DIRECTIONS: Extract the records below word for word and ignore the images.

Collected data:
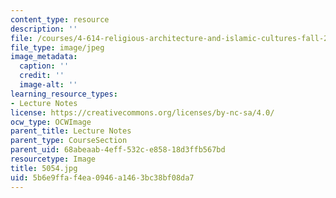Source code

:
 ```yaml
---
content_type: resource
description: ''
file: /courses/4-614-religious-architecture-and-islamic-cultures-fall-2002/5b6e9ffaf4ea0946a1463bc38bf08da7_5054.jpg
file_type: image/jpeg
image_metadata:
  caption: ''
  credit: ''
  image-alt: ''
learning_resource_types:
- Lecture Notes
license: https://creativecommons.org/licenses/by-nc-sa/4.0/
ocw_type: OCWImage
parent_title: Lecture Notes
parent_type: CourseSection
parent_uid: 68abeaab-4eff-532c-e858-18d3ffb567bd
resourcetype: Image
title: 5054.jpg
uid: 5b6e9ffa-f4ea-0946-a146-3bc38bf08da7
---
```

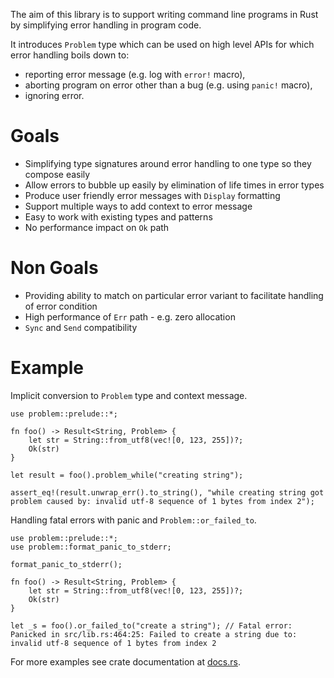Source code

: The aim of this library is to support writing command line programs in Rust by simplifying error handling in program code.

It introduces `Problem` type which can be used on high level APIs for which error handling boils down to:
* reporting error message (e.g. log with `error!` macro),
* aborting program on error other than a bug (e.g. using `panic!` macro),
* ignoring error.

# Goals
* Simplifying type signatures around error handling to one type so they compose easily
* Allow errors to bubble up easily by elimination of life times in error types
* Produce user friendly error messages with `Display` formatting
* Support multiple ways to add context to error message
* Easy to work with existing types and patterns
* No performance impact on `Ok` path

# Non Goals
* Providing ability to match on particular error variant to facilitate handling of error condition
* High performance of `Err` path - e.g. zero allocation
* `Sync` and `Send` compatibility

# Example
Implicit conversion to `Problem` type and context message.
```rust,skt-problem
use problem::prelude::*;

fn foo() -> Result<String, Problem> {
    let str = String::from_utf8(vec![0, 123, 255])?;
    Ok(str)
}

let result = foo().problem_while("creating string");

assert_eq!(result.unwrap_err().to_string(), "while creating string got problem caused by: invalid utf-8 sequence of 1 bytes from index 2");
```

Handling fatal errors with panic and `Problem::or_failed_to`.
```rust,should_panic,skt-problem
use problem::prelude::*;
use problem::format_panic_to_stderr;

format_panic_to_stderr();

fn foo() -> Result<String, Problem> {
    let str = String::from_utf8(vec![0, 123, 255])?;
    Ok(str)
}

let _s = foo().or_failed_to("create a string"); // Fatal error: Panicked in src/lib.rs:464:25: Failed to create a string due to: invalid utf-8 sequence of 1 bytes from index 2
```

For more examples see crate documentation at [docs.rs](https://docs.rs/problem).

EXPECTED OUTPUT:
Source code

:
 ```yaml
---
content_type: resource
description: ''
file: /courses/4-614-religious-architecture-and-islamic-cultures-fall-2002/5b6e9ffaf4ea0946a1463bc38bf08da7_5054.jpg
file_type: image/jpeg
image_metadata:
  caption: ''
  credit: ''
  image-alt: ''
learning_resource_types:
- Lecture Notes
license: https://creativecommons.org/licenses/by-nc-sa/4.0/
ocw_type: OCWImage
parent_title: Lecture Notes
parent_type: CourseSection
parent_uid: 68abeaab-4eff-532c-e858-18d3ffb567bd
resourcetype: Image
title: 5054.jpg
uid: 5b6e9ffa-f4ea-0946-a146-3bc38bf08da7
---
```

Source code

: The aim of this library is to support writing command line programs in Rust by simplifying error handling in program code.

It introduces `Problem` type which can be used on high level APIs for which error handling boils down to:
* reporting error message (e.g. log with `error!` macro),
* aborting program on error other than a bug (e.g. using `panic!` macro),
* ignoring error.

# Goals
* Simplifying type signatures around error handling to one type so they compose easily
* Allow errors to bubble up easily by elimination of life times in error types
* Produce user friendly error messages with `Display` formatting
* Support multiple ways to add context to error message
* Easy to work with existing types and patterns
* No performance impact on `Ok` path

# Non Goals
* Providing ability to match on particular error variant to facilitate handling of error condition
* High performance of `Err` path - e.g. zero allocation
* `Sync` and `Send` compatibility

# Example
Implicit conversion to `Problem` type and context message.
```rust,skt-problem
use problem::prelude::*;

fn foo() -> Result<String, Problem> {
    let str = String::from_utf8(vec![0, 123, 255])?;
    Ok(str)
}

let result = foo().problem_while("creating string");

assert_eq!(result.unwrap_err().to_string(), "while creating string got problem caused by: invalid utf-8 sequence of 1 bytes from index 2");
```

Handling fatal errors with panic and `Problem::or_failed_to`.
```rust,should_panic,skt-problem
use problem::prelude::*;
use problem::format_panic_to_stderr;

format_panic_to_stderr();

fn foo() -> Result<String, Problem> {
    let str = String::from_utf8(vec![0, 123, 255])?;
    Ok(str)
}

let _s = foo().or_failed_to("create a string"); // Fatal error: Panicked in src/lib.rs:464:25: Failed to create a string due to: invalid utf-8 sequence of 1 bytes from index 2
```

For more examples see crate documentation at [docs.rs](https://docs.rs/problem).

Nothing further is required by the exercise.